Problem to work on: Each line below needs to be printed again exactly.
(Data Opens)
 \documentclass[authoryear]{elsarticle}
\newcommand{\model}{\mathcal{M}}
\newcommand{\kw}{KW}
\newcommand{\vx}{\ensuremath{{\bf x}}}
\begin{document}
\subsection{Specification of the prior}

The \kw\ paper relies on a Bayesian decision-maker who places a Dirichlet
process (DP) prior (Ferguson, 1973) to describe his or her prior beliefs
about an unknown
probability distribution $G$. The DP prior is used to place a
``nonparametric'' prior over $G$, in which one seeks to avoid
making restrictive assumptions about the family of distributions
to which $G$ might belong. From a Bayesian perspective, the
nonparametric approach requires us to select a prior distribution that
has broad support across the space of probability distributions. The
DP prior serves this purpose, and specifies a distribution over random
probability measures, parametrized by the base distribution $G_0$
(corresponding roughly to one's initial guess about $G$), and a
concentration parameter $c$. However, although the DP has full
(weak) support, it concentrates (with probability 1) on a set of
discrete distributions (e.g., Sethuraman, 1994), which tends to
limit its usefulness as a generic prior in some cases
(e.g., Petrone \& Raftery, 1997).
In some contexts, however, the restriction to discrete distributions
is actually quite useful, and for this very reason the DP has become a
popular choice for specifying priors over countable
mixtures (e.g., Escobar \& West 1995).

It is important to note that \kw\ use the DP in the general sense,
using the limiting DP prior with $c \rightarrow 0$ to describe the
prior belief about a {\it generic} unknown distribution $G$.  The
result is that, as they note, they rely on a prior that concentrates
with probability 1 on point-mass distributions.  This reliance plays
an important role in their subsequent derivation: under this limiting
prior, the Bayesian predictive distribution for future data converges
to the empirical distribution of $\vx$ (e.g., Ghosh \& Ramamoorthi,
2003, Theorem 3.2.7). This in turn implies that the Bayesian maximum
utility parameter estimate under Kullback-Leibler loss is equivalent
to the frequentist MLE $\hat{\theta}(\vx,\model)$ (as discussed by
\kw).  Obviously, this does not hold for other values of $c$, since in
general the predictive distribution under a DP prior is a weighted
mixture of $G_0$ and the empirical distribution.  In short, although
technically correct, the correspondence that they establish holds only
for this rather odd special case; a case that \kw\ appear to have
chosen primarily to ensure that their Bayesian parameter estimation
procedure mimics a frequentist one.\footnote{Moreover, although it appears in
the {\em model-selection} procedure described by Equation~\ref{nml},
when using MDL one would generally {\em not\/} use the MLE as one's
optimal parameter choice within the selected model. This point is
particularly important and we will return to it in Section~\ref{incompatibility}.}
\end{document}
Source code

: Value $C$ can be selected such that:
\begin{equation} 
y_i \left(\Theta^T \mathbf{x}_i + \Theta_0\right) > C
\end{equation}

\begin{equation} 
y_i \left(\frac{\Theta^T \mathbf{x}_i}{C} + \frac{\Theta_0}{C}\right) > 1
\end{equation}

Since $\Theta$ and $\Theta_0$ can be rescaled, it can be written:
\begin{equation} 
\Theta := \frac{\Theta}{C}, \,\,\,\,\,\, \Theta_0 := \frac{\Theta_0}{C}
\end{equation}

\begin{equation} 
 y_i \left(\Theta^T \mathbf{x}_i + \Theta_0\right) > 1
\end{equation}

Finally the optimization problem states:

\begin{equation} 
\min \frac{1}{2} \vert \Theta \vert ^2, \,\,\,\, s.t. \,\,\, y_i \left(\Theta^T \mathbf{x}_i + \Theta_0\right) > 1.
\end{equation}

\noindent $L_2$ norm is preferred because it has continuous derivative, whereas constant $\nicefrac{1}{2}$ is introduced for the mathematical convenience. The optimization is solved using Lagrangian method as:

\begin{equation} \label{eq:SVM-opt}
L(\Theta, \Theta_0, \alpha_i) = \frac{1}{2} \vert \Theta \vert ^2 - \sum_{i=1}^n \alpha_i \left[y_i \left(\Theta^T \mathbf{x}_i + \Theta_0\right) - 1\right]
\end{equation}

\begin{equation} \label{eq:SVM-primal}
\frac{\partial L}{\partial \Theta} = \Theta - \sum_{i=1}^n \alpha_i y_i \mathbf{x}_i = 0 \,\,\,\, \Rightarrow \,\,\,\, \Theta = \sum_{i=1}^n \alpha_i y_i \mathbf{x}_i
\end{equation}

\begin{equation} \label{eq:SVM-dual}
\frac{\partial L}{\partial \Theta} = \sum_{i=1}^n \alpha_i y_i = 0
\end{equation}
(Data Closes)
Task output:
 \documentclass[authoryear]{elsarticle}
\newcommand{\model}{\mathcal{M}}
\newcommand{\kw}{KW}
\newcommand{\vx}{\ensuremath{{\bf x}}}
\begin{document}
\subsection{Specification of the prior}

The \kw\ paper relies on a Bayesian decision-maker who places a Dirichlet
process (DP) prior (Ferguson, 1973) to describe his or her prior beliefs
about an unknown
probability distribution $G$. The DP prior is used to place a
``nonparametric'' prior over $G$, in which one seeks to avoid
making restrictive assumptions about the family of distributions
to which $G$ might belong. From a Bayesian perspective, the
nonparametric approach requires us to select a prior distribution that
has broad support across the space of probability distributions. The
DP prior serves this purpose, and specifies a distribution over random
probability measures, parametrized by the base distribution $G_0$
(corresponding roughly to one's initial guess about $G$), and a
concentration parameter $c$. However, although the DP has full
(weak) support, it concentrates (with probability 1) on a set of
discrete distributions (e.g., Sethuraman, 1994), which tends to
limit its usefulness as a generic prior in some cases
(e.g., Petrone \& Raftery, 1997).
In some contexts, however, the restriction to discrete distributions
is actually quite useful, and for this very reason the DP has become a
popular choice for specifying priors over countable
mixtures (e.g., Escobar \& West 1995).

It is important to note that \kw\ use the DP in the general sense,
using the limiting DP prior with $c \rightarrow 0$ to describe the
prior belief about a {\it generic} unknown distribution $G$.  The
result is that, as they note, they rely on a prior that concentrates
with probability 1 on point-mass distributions.  This reliance plays
an important role in their subsequent derivation: under this limiting
prior, the Bayesian predictive distribution for future data converges
to the empirical distribution of $\vx$ (e.g., Ghosh \& Ramamoorthi,
2003, Theorem 3.2.7). This in turn implies that the Bayesian maximum
utility parameter estimate under Kullback-Leibler loss is equivalent
to the frequentist MLE $\hat{\theta}(\vx,\model)$ (as discussed by
\kw).  Obviously, this does not hold for other values of $c$, since in
general the predictive distribution under a DP prior is a weighted
mixture of $G_0$ and the empirical distribution.  In short, although
technically correct, the correspondence that they establish holds only
for this rather odd special case; a case that \kw\ appear to have
chosen primarily to ensure that their Bayesian parameter estimation
procedure mimics a frequentist one.\footnote{Moreover, although it appears in
the {\em model-selection} procedure described by Equation~\ref{nml},
when using MDL one would generally {\em not\/} use the MLE as one's
optimal parameter choice within the selected model. This point is
particularly important and we will return to it in Section~\ref{incompatibility}.}
\end{document}
Source code

: Value $C$ can be selected such that:
\begin{equation} 
y_i \left(\Theta^T \mathbf{x}_i + \Theta_0\right) > C
\end{equation}

\begin{equation} 
y_i \left(\frac{\Theta^T \mathbf{x}_i}{C} + \frac{\Theta_0}{C}\right) > 1
\end{equation}

Since $\Theta$ and $\Theta_0$ can be rescaled, it can be written:
\begin{equation} 
\Theta := \frac{\Theta}{C}, \,\,\,\,\,\, \Theta_0 := \frac{\Theta_0}{C}
\end{equation}

\begin{equation} 
 y_i \left(\Theta^T \mathbf{x}_i + \Theta_0\right) > 1
\end{equation}

Finally the optimization problem states:

\begin{equation} 
\min \frac{1}{2} \vert \Theta \vert ^2, \,\,\,\, s.t. \,\,\, y_i \left(\Theta^T \mathbf{x}_i + \Theta_0\right) > 1.
\end{equation}

\noindent $L_2$ norm is preferred because it has continuous derivative, whereas constant $\nicefrac{1}{2}$ is introduced for the mathematical convenience. The optimization is solved using Lagrangian method as:

\begin{equation} \label{eq:SVM-opt}
L(\Theta, \Theta_0, \alpha_i) = \frac{1}{2} \vert \Theta \vert ^2 - \sum_{i=1}^n \alpha_i \left[y_i \left(\Theta^T \mathbf{x}_i + \Theta_0\right) - 1\right]
\end{equation}

\begin{equation} \label{eq:SVM-primal}
\frac{\partial L}{\partial \Theta} = \Theta - \sum_{i=1}^n \alpha_i y_i \mathbf{x}_i = 0 \,\,\,\, \Rightarrow \,\,\,\, \Theta = \sum_{i=1}^n \alpha_i y_i \mathbf{x}_i
\end{equation}

\begin{equation} \label{eq:SVM-dual}
\frac{\partial L}{\partial \Theta} = \sum_{i=1}^n \alpha_i y_i = 0
\end{equation}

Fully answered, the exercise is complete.